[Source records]
===============
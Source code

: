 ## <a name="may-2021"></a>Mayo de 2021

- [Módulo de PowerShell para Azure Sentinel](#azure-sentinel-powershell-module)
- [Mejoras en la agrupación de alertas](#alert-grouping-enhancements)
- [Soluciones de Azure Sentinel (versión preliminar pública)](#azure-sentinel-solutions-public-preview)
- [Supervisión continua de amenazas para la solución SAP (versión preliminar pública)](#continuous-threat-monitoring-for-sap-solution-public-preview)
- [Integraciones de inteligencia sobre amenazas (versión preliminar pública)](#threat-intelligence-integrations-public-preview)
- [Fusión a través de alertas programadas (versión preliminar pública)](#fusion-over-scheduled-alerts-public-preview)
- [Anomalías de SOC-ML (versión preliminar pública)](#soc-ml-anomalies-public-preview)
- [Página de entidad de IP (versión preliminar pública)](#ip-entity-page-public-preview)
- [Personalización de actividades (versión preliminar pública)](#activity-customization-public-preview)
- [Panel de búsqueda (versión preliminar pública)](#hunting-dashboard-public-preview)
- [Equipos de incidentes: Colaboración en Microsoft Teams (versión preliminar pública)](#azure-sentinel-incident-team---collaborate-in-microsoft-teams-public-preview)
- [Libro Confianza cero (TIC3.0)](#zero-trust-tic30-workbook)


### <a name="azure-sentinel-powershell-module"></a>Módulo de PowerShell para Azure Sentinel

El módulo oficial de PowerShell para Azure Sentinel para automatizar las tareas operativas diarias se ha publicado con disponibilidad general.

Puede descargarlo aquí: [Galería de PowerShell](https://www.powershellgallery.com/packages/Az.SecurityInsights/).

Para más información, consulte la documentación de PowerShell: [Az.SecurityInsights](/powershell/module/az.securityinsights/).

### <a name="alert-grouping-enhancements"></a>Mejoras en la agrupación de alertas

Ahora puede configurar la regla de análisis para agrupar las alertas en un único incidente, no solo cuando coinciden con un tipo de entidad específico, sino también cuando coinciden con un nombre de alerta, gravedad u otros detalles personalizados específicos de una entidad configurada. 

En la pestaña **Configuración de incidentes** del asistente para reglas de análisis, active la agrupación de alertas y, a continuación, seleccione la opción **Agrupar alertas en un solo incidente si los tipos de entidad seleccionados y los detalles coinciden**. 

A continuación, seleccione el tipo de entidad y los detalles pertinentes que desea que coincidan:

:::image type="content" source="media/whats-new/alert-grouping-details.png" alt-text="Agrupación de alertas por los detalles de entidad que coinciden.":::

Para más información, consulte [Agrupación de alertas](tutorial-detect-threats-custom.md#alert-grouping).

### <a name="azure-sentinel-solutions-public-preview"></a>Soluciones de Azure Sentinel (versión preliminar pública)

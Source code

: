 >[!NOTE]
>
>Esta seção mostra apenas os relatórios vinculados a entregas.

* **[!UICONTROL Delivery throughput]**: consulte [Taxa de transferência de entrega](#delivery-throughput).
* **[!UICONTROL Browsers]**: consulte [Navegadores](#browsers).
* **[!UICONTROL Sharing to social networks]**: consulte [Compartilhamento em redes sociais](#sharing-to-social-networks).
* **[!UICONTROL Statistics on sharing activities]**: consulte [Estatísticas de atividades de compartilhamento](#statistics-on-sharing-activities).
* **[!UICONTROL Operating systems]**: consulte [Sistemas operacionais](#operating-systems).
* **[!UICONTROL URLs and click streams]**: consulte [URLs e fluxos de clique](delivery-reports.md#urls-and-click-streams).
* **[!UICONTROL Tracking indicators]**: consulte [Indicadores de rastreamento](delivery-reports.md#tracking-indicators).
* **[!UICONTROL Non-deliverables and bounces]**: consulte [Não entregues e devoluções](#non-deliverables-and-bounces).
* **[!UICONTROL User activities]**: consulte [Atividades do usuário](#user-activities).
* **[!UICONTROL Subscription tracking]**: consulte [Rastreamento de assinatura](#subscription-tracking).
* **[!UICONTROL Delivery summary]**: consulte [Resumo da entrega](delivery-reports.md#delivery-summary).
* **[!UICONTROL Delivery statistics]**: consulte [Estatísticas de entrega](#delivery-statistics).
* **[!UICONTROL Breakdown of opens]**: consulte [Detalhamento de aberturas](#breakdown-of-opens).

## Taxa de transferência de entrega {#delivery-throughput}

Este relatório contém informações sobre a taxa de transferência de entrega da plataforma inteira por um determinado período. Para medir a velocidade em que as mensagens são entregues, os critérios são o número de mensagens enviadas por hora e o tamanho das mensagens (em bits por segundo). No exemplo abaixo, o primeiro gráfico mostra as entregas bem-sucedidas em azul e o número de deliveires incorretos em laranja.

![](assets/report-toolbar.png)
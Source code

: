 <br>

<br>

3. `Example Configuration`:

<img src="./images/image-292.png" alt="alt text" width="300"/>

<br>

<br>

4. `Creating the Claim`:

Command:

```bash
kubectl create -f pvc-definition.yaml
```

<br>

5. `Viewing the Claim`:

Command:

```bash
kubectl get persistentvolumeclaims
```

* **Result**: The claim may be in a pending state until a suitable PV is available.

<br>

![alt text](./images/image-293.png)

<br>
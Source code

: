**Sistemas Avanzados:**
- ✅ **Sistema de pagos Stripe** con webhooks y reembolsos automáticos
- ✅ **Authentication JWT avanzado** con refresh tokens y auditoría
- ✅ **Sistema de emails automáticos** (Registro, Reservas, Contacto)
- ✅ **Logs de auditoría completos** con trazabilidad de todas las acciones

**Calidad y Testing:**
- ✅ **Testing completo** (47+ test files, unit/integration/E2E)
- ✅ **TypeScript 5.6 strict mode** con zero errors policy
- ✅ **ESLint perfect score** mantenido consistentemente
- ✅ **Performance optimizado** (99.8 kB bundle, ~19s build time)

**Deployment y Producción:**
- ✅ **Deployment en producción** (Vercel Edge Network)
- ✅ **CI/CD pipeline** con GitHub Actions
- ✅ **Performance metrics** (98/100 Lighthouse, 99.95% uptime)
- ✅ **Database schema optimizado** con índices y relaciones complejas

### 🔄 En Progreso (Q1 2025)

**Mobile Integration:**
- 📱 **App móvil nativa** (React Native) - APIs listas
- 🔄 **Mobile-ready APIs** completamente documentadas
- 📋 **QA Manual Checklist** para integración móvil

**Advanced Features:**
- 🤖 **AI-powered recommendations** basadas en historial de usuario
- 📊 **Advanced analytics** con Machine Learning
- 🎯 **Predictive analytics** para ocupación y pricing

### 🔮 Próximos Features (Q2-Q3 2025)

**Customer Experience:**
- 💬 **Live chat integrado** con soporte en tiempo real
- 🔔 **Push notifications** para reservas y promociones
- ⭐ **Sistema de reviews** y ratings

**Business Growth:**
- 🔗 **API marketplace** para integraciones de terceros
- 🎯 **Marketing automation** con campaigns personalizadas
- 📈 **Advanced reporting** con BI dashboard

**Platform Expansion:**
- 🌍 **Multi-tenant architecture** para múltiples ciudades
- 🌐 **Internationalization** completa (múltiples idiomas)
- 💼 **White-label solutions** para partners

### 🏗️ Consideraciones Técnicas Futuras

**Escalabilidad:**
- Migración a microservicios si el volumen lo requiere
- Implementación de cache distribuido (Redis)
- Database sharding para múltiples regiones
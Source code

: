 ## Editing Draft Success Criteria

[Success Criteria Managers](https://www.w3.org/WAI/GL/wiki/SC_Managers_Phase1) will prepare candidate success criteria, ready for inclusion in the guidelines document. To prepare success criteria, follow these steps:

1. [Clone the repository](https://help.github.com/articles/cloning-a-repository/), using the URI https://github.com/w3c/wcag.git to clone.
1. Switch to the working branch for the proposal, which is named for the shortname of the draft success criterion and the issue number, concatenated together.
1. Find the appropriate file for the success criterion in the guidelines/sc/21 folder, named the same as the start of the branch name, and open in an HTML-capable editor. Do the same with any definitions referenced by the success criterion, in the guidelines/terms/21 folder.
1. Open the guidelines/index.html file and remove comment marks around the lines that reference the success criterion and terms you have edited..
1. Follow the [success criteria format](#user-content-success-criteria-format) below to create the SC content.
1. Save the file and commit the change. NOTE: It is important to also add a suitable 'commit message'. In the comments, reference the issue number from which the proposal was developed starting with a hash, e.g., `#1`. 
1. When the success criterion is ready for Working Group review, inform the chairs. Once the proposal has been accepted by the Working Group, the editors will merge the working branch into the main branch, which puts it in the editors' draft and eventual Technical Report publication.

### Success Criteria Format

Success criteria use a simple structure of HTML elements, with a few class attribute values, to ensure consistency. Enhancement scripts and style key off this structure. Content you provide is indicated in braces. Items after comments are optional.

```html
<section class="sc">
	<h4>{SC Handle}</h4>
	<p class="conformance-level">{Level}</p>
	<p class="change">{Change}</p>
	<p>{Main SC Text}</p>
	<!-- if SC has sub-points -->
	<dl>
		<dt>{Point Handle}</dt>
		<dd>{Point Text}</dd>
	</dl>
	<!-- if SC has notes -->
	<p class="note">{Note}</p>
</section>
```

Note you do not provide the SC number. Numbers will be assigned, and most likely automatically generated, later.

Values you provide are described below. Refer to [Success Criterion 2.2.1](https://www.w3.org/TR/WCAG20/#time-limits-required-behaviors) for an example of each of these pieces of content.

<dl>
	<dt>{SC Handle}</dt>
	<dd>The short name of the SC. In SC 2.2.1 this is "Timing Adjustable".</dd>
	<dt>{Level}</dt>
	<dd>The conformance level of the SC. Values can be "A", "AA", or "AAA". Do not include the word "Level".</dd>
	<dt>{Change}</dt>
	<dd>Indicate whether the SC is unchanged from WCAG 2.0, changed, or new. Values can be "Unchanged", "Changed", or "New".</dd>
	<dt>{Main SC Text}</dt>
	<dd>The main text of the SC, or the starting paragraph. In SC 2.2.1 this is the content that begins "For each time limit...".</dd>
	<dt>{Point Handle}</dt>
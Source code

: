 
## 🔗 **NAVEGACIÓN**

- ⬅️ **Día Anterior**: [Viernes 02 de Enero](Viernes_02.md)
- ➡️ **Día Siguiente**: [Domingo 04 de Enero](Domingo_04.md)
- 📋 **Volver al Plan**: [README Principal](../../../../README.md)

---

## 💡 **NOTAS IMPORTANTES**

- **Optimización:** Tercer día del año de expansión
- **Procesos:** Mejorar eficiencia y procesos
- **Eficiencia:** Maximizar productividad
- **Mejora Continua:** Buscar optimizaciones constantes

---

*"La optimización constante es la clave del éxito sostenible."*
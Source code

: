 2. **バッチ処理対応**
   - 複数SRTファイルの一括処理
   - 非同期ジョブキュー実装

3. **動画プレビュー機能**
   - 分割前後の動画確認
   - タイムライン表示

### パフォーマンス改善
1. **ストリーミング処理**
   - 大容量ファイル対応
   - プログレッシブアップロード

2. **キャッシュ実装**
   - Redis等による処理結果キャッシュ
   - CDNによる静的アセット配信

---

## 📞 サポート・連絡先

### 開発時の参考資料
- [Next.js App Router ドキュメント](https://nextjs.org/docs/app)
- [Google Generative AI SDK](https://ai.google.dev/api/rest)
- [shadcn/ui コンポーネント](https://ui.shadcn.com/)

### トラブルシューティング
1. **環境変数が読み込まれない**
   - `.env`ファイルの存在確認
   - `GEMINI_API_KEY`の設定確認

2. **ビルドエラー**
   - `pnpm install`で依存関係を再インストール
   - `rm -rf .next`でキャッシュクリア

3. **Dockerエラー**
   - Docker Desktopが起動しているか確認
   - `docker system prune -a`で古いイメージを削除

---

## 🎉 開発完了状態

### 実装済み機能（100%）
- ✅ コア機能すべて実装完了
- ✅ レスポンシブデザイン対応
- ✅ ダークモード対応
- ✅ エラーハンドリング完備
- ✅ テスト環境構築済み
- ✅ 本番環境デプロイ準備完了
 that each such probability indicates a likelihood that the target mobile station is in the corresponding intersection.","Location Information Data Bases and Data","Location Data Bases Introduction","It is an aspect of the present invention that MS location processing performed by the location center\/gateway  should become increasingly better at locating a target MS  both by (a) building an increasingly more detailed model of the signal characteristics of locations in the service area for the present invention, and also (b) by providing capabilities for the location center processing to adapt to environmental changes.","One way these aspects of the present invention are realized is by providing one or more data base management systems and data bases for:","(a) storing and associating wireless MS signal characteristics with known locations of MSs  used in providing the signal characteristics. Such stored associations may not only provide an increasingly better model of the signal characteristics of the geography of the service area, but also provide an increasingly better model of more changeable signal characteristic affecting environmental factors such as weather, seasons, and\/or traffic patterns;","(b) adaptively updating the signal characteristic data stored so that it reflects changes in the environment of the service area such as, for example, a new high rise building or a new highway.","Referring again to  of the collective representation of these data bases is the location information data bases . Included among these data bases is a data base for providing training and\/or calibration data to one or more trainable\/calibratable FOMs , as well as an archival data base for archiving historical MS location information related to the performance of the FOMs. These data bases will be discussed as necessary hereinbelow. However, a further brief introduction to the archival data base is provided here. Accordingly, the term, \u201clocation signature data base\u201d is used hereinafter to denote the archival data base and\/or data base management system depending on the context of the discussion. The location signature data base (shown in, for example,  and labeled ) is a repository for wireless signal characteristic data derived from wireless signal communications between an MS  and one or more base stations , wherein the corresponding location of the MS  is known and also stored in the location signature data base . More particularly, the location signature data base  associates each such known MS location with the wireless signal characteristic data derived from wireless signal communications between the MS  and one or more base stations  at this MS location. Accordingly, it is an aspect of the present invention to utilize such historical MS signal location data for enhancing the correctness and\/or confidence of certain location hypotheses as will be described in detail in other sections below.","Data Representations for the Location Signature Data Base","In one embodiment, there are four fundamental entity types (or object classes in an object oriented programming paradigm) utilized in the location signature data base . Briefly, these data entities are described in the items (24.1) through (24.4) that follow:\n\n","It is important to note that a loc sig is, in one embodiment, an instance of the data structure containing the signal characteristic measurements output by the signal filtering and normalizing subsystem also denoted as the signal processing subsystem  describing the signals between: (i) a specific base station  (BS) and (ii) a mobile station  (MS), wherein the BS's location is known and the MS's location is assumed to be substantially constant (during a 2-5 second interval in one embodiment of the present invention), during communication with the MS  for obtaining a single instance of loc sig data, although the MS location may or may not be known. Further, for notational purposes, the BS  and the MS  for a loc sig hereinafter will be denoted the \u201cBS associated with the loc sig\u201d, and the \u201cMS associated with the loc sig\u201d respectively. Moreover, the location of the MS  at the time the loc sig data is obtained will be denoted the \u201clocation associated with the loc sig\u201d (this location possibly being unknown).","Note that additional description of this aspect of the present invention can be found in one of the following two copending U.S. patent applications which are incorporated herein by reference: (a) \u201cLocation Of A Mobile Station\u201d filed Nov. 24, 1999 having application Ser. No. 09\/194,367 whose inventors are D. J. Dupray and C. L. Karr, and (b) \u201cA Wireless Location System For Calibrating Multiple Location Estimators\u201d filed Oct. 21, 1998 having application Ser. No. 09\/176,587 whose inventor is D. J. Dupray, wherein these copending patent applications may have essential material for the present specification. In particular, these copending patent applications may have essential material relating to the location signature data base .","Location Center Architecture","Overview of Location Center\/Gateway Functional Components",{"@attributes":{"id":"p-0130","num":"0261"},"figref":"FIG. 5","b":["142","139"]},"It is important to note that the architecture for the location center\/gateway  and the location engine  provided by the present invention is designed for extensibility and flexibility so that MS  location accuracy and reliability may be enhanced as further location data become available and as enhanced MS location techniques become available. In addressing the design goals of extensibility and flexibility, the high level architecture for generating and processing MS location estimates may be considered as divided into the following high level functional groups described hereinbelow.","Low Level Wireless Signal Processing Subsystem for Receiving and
===============
Return all lines from the entries that contain the string "named".

# RESULT:
1. Switch to the working branch for the proposal, which is named for the shortname of the draft success criterion and the issue number, concatenated together.
1. Find the appropriate file for the success criterion in the guidelines/sc/21 folder, named the same as the start of the branch name, and open in an HTML-capable editor. Do the same with any definitions referenced by the success criterion, in the guidelines/terms/21 folder.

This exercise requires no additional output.